Posted by Russ Nobbs  
Russ Nobbs January 06, 2012 06:37AM
Does anyone know for sure what is being sold as "reclaimed amethyst" and "reclaimed carnelian?"

A google search for "reclaimed amethyst" only finds small pictures that are very hard to ID along with descriptions like "it's all the bits of amethyst left over from drilling and shaping amethyst, held together by resin, shaped and drilled into beads. It is amethyst, and it's consistent, and it's much less expensive than regular amethyst. It is lovely, and feels nice, and the seller said they haven't had returns because people like them."

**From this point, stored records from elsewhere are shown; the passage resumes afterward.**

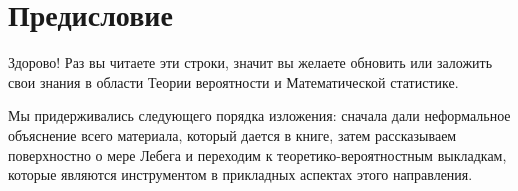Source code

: \documentclass[../TV&MS.tex]{subfiles}
\begin{document}
\section*{Предисловие}

	Здорово! Раз вы читаете эти строки, значит вы желаете обновить или 
	заложить свои знания в области Теории вероятности и Математической статистике. 

	Мы придерживались следующего порядка изложения: сначала дали неформальное
	объяснение всего материала, который дается в книге, затем рассказываем
	поверхностно о мере Лебега и переходим к теоретико-вероятностным выкладкам,
	которые являются инструментом в прикладных аспектах этого направления.

\newpage
\end{document}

Most of the pictures show relatively clear beads, not like any compressed stone held together with resin. Price is too cheap to be lab grown synthetic amethyst. (I've bought that material as beads and donuts from Chinese cutters who cut from slabs grown on a thin sheet of clear quartz. The synthetic grown amethyst is not particularly cheap)

My suspicion is that it is plain old glass.
Clifford Trebilcock January 06, 2012 03:22PM

A simple hardness test on the amethyst or carnelian pieces would be pretty conclusive.

Russ Nobbs January 06, 2012 04:43PM
Thanks, Cliff.

I don't own any of this so-called reclaimed amethyst. I was hoping someone could shed some light on the latest misleading marketing name. Just trying to keep ahead of these trends in the bead trade.

I guess I need to order some of this stuff or look for some to purchase in Tucson this year. Some of the items sold under this name on line look like the usual rockshop tumbled amethyst pebbles. Hardly worth imitating. Others look like relatively clear purple beads.
Eric D. Fritzsch January 07, 2012 08:16PM
If you can put a small piece between a couple polarizing filters it might be aniostropic which might mean it is glass.
Duncan Miller January 17, 2012 06:59AM
Eric D. Fritzsch Wrote:
> If you can put a small piece between a couple
> polarizing filters it might be aniostropic which
> might mean it is glass.

Glass is isotropic, unless it is strained, and should remain dark between crossed polars. Even then, between crossed polars the wavy extinction of strained glass is distinct from the sharp and regular extinction of quartz. By the way, a white flat computer screen emits plane polarized light so all you need is one polaroid filter, which could be polaroid sunglasses or 3D movie spectacles (viewed from the 'front').